It’s safe to vaccinate 5–11-year-olds!
This past October 29th, the Food and Drug Administration (FDA) authorized the Pfizer-BioNTech COVID-19 vaccine for emergency use in children from 5 to 11 years old. In a press release, Acting FDA Commissioner, Janet Woodcock M.D. said, “Vaccinating younger children against COVID-19 will bring us closer to returning to a sense of normalcy.” The COVID-19 vaccine is one of the greatest scientific achievements of our time and is essential to mitigate the pandemic. However, it’s perfectly normal to have doubts regarding how safe it is. That’s why, in this article, we will tell you about the process used to determine the safety of the vaccine for children age 5 to 11.
To begin, it’s important to distinguish between the meaning of an Emergency Use Authorization (EUA) and an Approval in the FDA context. They both are certifications that allow the usage of a medical product after demonstrating its effectiveness and safety. Some critics argue that the lack of approval shows that the vaccine is not safe. This is not the case, the Approval and EUA are different mechanisms. Both require rigorous scrutiny of scientific data that proves that a product is safe and effective. The fact that a product has a EUA doesn’t mean it’s not safe. The difference is not about the rigor of the studies, but rather their size.

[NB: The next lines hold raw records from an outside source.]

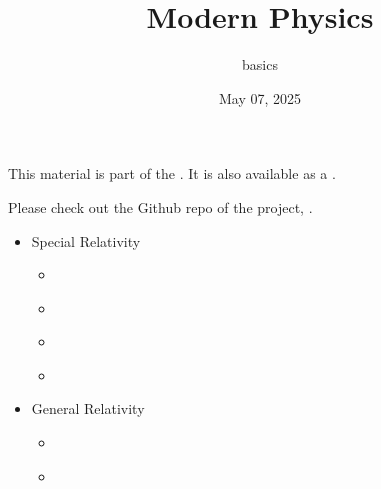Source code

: \documentclass[letterpaper,10pt,english]{jupyterBook}
\title{Modern Physics}
\date{May 07, 2025}
\author{basics}
\begin{document}
\pagestyle{empty}
\sphinxmaketitle
\pagestyle{plain}
\sphinxtableofcontents
\pagestyle{normal}
\label{\detokenize{intro::doc}}


\sphinxAtStartPar
This material is part of the . It is also available as a .

\sphinxAtStartPar
Please check out the Github repo of the project, .
\begin{itemize}
\item {} 
\sphinxAtStartPar
Special Relativity

\begin{itemize}
\item {} 
\sphinxAtStartPar
{\hyperref[\detokenize{ch/relativity-special/intro::doc}]{}}

\item {} 
\sphinxAtStartPar
{\hyperref[\detokenize{ch/relativity-special/notes::doc}]{}}

\item {} 
\sphinxAtStartPar
{\hyperref[\detokenize{ch/relativity-special/lorentz::doc}]{}}

\item {} 
\sphinxAtStartPar
{\hyperref[\detokenize{ch/relativity-special/em::doc}]{}}

\end{itemize}
\end{itemize}
\begin{itemize}
\item {} 
\sphinxAtStartPar
General Relativity

\begin{itemize}
\item {} 
\sphinxAtStartPar
{\hyperref[\detokenize{ch/relativity-general/intro::doc}]{}}

\item {} 
\sphinxAtStartPar
{\hyperref[\detokenize{ch/relativity-general/notes::doc}]{}}

\end{itemize}
\end{itemize}
\end{document}
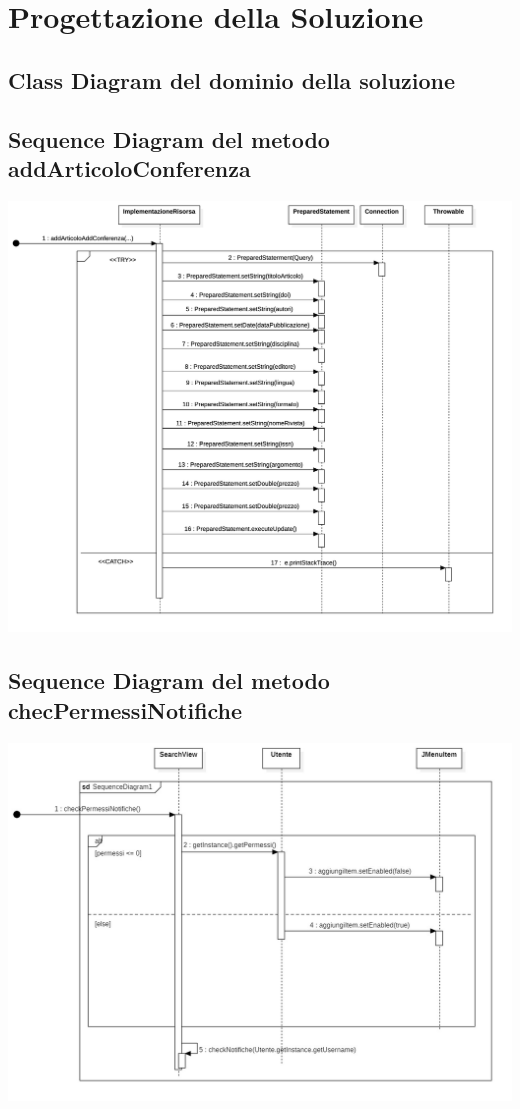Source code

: \chapter{Progettazione della Soluzione}

\section{Class Diagram del dominio della soluzione}
\section{Sequence Diagram del metodo addArticoloConferenza}
\includegraphics[scale=0.15]{Immagini/AddArtConf_SD.png}
\section{Sequence Diagram del metodo checPermessiNotifiche}
\includegraphics[scale=0.28]{Immagini/checkPermNot_SD.jpg}
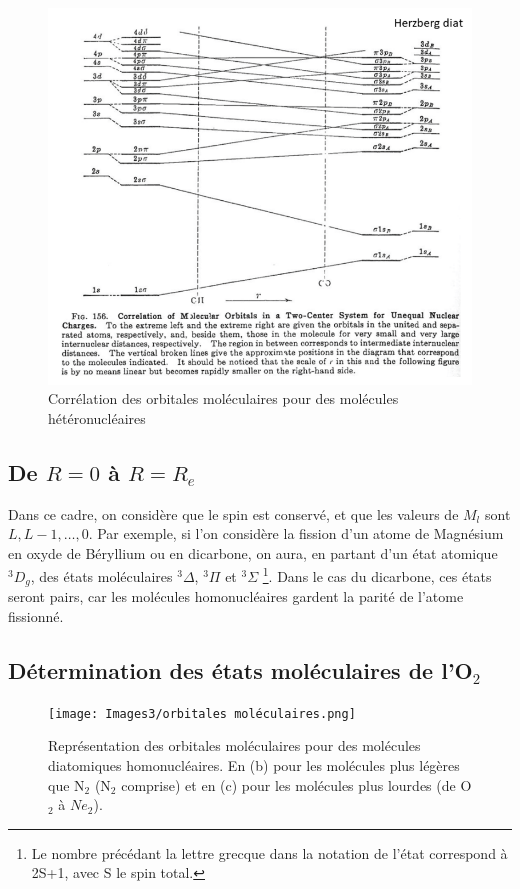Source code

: \begin{figure}[htpb]
    \centering
    \includegraphics[scale=0.45]{Images3/Corrélation hétéronucléaire.png}
    \caption{Corrélation des orbitales moléculaires pour des molécules hétéronucléaires}
\end{figure}
\clearpage


\subsection{De $R=0$ à $R=R_e$}


Dans ce cadre, on considère que le spin est conservé, et que les valeurs de $M_l$ sont $L, L-1, \dots, 0$. Par exemple, si l'on considère la fission d'un atome de Magnésium en oxyde de Béryllium ou en dicarbone, on aura, en partant d'un état atomique $^3D_g$, des états moléculaires $^3\Delta$, $^3\Pi$ et $^3\Sigma$ \footnote{Le nombre précédant la lettre grecque dans la notation de l'état correspond à 2S+1, avec S le spin total.}. Dans le cas du dicarbone, ces états seront pairs, car les molécules homonucléaires gardent la parité de l'atome fissionné.


\subsection{Détermination des états moléculaires de l'\textnormal{O}$_2$}

\begin{figure}[htpb]
    \centering
    \texttt{[image: Images3/orbitales moléculaires.png]}
    \caption{Représentation des orbitales moléculaires pour des molécules diatomiques homonucléaires. En (b) pour les molécules plus légères que N$_2$ (N$_2$ comprise) et en (c) pour les molécules plus lourdes (de O$_2$ à $Ne_2$).}
    \label{fig:orbitales}
\end{figure}

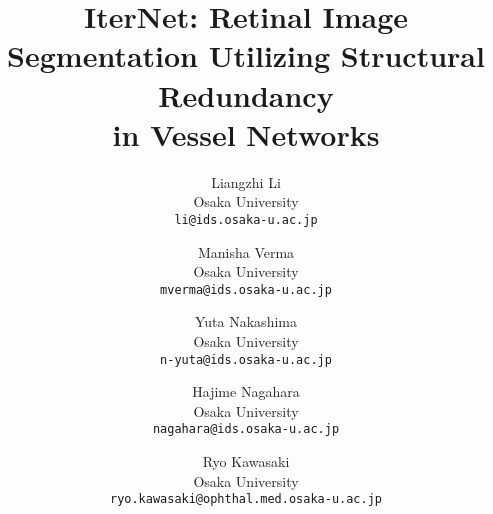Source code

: \documentclass[10pt,twocolumn,letterpaper]{article}
\def\wacvPaperID{335} \def\httilde{\mbox{\tt\raisebox{-.5ex}{\symbol{126}}}}
\begin{document}
	
	\title{IterNet: Retinal Image Segmentation Utilizing Structural Redundancy \\in Vessel Networks}

	
	\author{Liangzhi Li \\
		Osaka University\\
		{\tt\small li@ids.osaka-u.ac.jp}
		\and
		Manisha Verma \\
		Osaka University\\
		{\tt\small mverma@ids.osaka-u.ac.jp}
		\and
		Yuta Nakashima \\
		Osaka University\\
		{\tt\small n-yuta@ids.osaka-u.ac.jp}
		\and
		Hajime Nagahara \\
		Osaka University\\
		{\tt\small nagahara@ids.osaka-u.ac.jp}
		\and
		Ryo Kawasaki \\
		Osaka University\\
		{\tt\small ryo.kawasaki@ophthal.med.osaka-u.ac.jp}
	}
	
\makeatletter
\let\@oldmaketitle\@maketitle \renewcommand{\@maketitle}{
	
	\newpage
   \null
   \vskip .375in
   \begin{center}
      {\Large \bf \@title \par}
      \vspace*{15pt}
      {
      \large
      \lineskip .5em
      \begin{tabular}[t]{c}
         \ifwacvfinal\@author\else Anonymous WACV submission\\
         \vspace*{1pt}\\Paper ID \wacvPaperID \fi
      \end{tabular}
      \par
      }
      \vskip .5em
      \vspace*{12pt}
   \end{center}
   
	\vspace{-5mm}
	\centering
	\texttt{[image: fig/story/combine.pdf]}
	
	\justify
	\refstepcounter{figure}\normalfont Figure~\thefigure. IterNet analyzes the vessel network in a retinal image for fine segmentation. The first row is the whole image and the second row is an enlarged image of an area near the bright spot. Red color means a high possibility for a pixel to be part of the vessel while blue color represents a low possibility. We can see that IterNet well handles incomplete details in the retinal image and infers the possible location of the vessels. (a) An example image from the DRIVE dataset, (b) The gold standard, (c) UNet (AUC: 0.9752), (d) Deform UNet (AUC: 0.9778) and (e) IterNet (AUC: 0.9816).
	\label{fig_story}
	\vspace{4mm}
}
\makeatother
\end{document}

The studies that back a EUA tend to be smaller, but, just like an approval, they need to demonstrate that, in the case of the vaccine, the benefits of vaccinating outweigh the risks. To verify the effectiveness, the FDA analyzed an international study of 4,700 participants. The vaccine showed a 90% effectiveness rate protecting kids 5-11 from a COVID-19 infection. In addition, the participants showed a similar immune response to vaccinated 16-25-year-olds.
The safety of the vaccine is being tested in a separate study of 4,600 children in which, according to available data, there haven’t been any dangerous side effects. The FDA did detect a higher risk of myocarditis (inflammation of the heart muscle) and pericarditis (inflammation of the outer lining of the heart) in 12 to 17-year-old males. But, according to their statistical models, the benefits of the vaccine still outweigh the risks. Furthermore, the studies and monitoring continue to detect and rapidly act if there were to be dangerous side effects perceived.
After the FDA consulted with an independent advisory expert committee, and they both agreed that the benefits of the vaccine outweigh known and unknown risks, it granted the Emergency Use Authorization. According to the existing rigorous procedures, the COVID-19 vaccine for 5-11-year-olds is safe, helps lower transmissions, the development of variants, and takes us one step closer to a normal life.